With Professor Maria Fusco (PI, Dundee), I ran an AHRC Research Network on ‘De-Localising Dialect’ in 2019-20. This project cut across literature, performance, theory and linguistics, to explore practices and possibilities of ‘dialect’ which go beyond the verbal embodiment of roots and origins. Instead, we conceived dialect as style, method and creative practice.

Three events (in Glasgow, Newcastle, London) featured work by and with Raman Mundair, Harry Josephine Giles, Lisa Robertson and Denise Riley. These events explored ways of viewing — and ‘doing’ — dialect against its own deep associations with locality and social rootedness, and attending to its qualities of disruption, mobility, experiment and autonomy.

Some further details of the project are here.
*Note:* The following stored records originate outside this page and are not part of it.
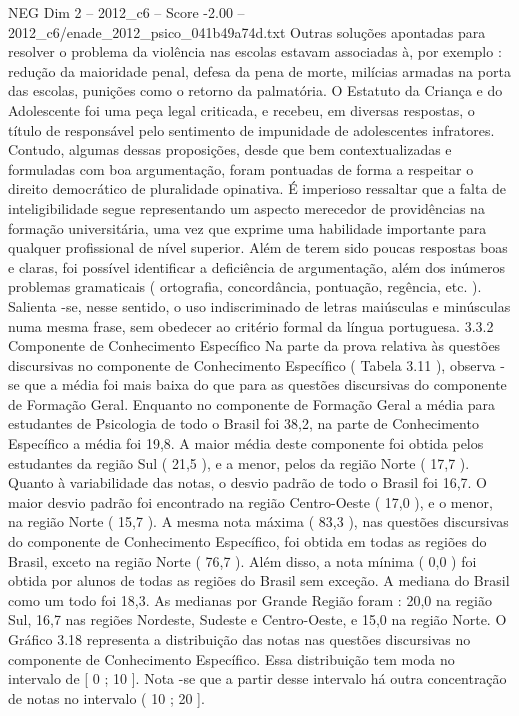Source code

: \begin{textsample}{NEG Dim 2 – 2012\_c6 – Score -2.00 – 2012\_c6/enade\_2012\_psico\_041b49a74d.txt}
Outras soluções apontadas para resolver o problema da violência nas escolas estavam associadas à, por exemplo : redução da maioridade penal, defesa da pena de morte, milícias armadas na porta das escolas, punições como o retorno da palmatória.
O Estatuto da Criança e do Adolescente foi uma peça legal criticada, e recebeu, em diversas respostas, o título de responsável pelo sentimento de impunidade de adolescentes infratores.
Contudo, algumas dessas proposições, desde que bem contextualizadas e formuladas com boa argumentação, foram pontuadas de forma a respeitar o direito democrático de pluralidade opinativa.
É imperioso ressaltar que a falta de inteligibilidade segue representando um aspecto merecedor de providências na formação universitária, uma vez que exprime uma habilidade importante para qualquer profissional de nível superior.
Além de terem sido poucas respostas boas e claras, foi possível identificar a deficiência de argumentação, além dos inúmeros problemas gramaticais ( ortografia, concordância, pontuação, regência, etc. ).
Salienta -se, nesse sentido, o uso indiscriminado de letras maiúsculas e minúsculas numa mesma frase, sem obedecer ao critério formal da língua portuguesa. 3.3.2 Componente de Conhecimento Específico Na parte da prova relativa às questões discursivas no componente de Conhecimento Específico ( Tabela 3.11 ), observa -se que a média foi mais baixa do que para as questões discursivas do componente de Formação Geral.
Enquanto no componente de Formação Geral a média para estudantes de Psicologia de todo o Brasil foi 38,2, na parte de Conhecimento Específico a média foi 19,8.
A maior média deste componente foi obtida pelos estudantes da região Sul ( 21,5 ), e a menor, pelos da região Norte ( 17,7 ).
Quanto à variabilidade das notas, o desvio padrão de todo o Brasil foi 16,7.
O maior desvio padrão foi encontrado na região Centro-Oeste ( 17,0 ), e o menor, na região Norte ( 15,7 ).
A mesma nota máxima ( 83,3 ), nas questões discursivas do componente de Conhecimento Específico, foi obtida em todas as regiões do Brasil, exceto na região Norte ( 76,7 ).
Além disso, a nota mínima ( 0,0 ) foi obtida por alunos de todas as regiões do Brasil sem exceção.
A mediana do Brasil como um todo foi 18,3.
As medianas por Grande Região foram : 20,0 na região Sul, 16,7 nas regiões Nordeste, Sudeste e Centro-Oeste, e 15,0 na região Norte.
O Gráfico 3.18 representa a distribuição das notas nas questões discursivas no componente de Conhecimento Específico.
Essa distribuição tem moda no intervalo de [ 0 ; 10 ].
Nota -se que a partir desse intervalo há outra concentração de notas no intervalo ( 10 ; 20 ].

\end{textsample}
In October 2017 I gave a related talk on ‘Dialect and/as Stylisation: Recovering Vernacular Aesthetics’ for Maria’s DIALECTY project. Audio of that talk is below (starts at 2.35), and here are the slides.

 

Narrating Scottish Devolution

Supported by the British Academy, Narrating Scottish Devolution was a research project exploring the different ways in which devolution has been explained, understood and made culturally meaningful in Scotland.

Workshop discussions in 2014-15 among writers, critics, politicians and historians were particularly focused in the idea of ‘cultural devolution’ — the notion that Scottish writers and artists paved the way for the politicians, — and its influence in post-1999 governance and literary culture.
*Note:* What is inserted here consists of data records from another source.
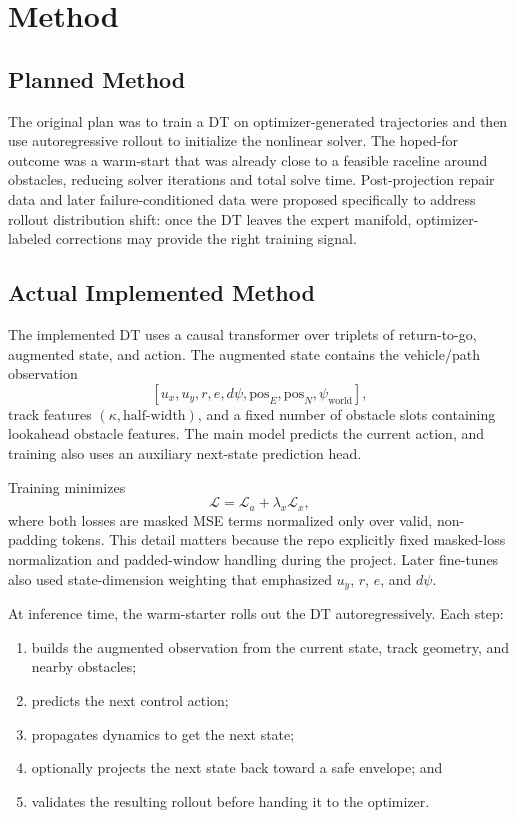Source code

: \section{Method}

\subsection{Planned Method}

The original plan was to train a DT on optimizer-generated trajectories and then use autoregressive rollout to initialize the nonlinear solver. The hoped-for outcome was a warm-start that was already close to a feasible raceline around obstacles, reducing solver iterations and total solve time. Post-projection repair data and later failure-conditioned data were proposed specifically to address rollout distribution shift: once the DT leaves the expert manifold, optimizer-labeled corrections may provide the right training signal.

\subsection{Actual Implemented Method}

The implemented DT uses a causal transformer over triplets of return-to-go, augmented state, and action. The augmented state contains the vehicle/path observation
\[
[u_x, u_y, r, e, d\psi, \mathrm{pos}_E, \mathrm{pos}_N, \psi_{\mathrm{world}}],
\]
track features $(\kappa, \text{half-width})$, and a fixed number of obstacle slots containing lookahead obstacle features. The main model predicts the current action, and training also uses an auxiliary next-state prediction head.

Training minimizes
\[
\mathcal{L} = \mathcal{L}_{a} + \lambda_x \mathcal{L}_{x},
\]
where both losses are masked MSE terms normalized only over valid, non-padding tokens. This detail matters because the repo explicitly fixed masked-loss normalization and padded-window handling during the project. Later fine-tunes also used state-dimension weighting that emphasized $u_y$, $r$, $e$, and $d\psi$.

At inference time, the warm-starter rolls out the DT autoregressively. Each step:
\begin{enumerate}
\item builds the augmented observation from the current state, track geometry, and nearby obstacles;
\item predicts the next control action;
\item propagates dynamics to get the next state;
\item optionally projects the next state back toward a safe envelope; and
\item validates the resulting rollout before handing it to the optimizer.
\end{enumerate}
Our main findings were published in a journal article for C21 Literature.

The workshop sessions were also recorded. In the player below you can hear a 30m podcast based on these recordings (and additional archival material), entitled ‘Nobody’s Dream: Stories of Scottish Devolution’ (with production help from Peter Geoghegan). This podcast was featured in the Guardian's Scotland blog in February 2016.

 

If Scotland: Posting 2014

A few weeks before the 2014 referendum on Scottish independence, we held a two-day conference to imagine how the referendum might be remembered by future historians.

Highlights (fully archived here, including video) include commissioned youth theatre with the BBC’s Generation 2014, and debates between writers, journalists, historians and constitutional experts.

Conference proceedings were published in 2016 as a special number of the Journal of Scottish Thought (co-edited with Adrian Hunter).

Unstated: Writers on Scottish Independence

Published in late 2012, this anthology invited 27 writers based in Scotland to explore the question of independence, noting the commonplace view that writers and artists had made devolution (and thus the referendum) possible.

A range of media controversies ensued, with writers from the book contributing to a number of highly engaging events throughout 2013-14.

In September 2019, I organised an event reflecting on Indyref: Culture and Politics Five Years On.

In September 2024, I uploaded the book’s introduction here (PDF).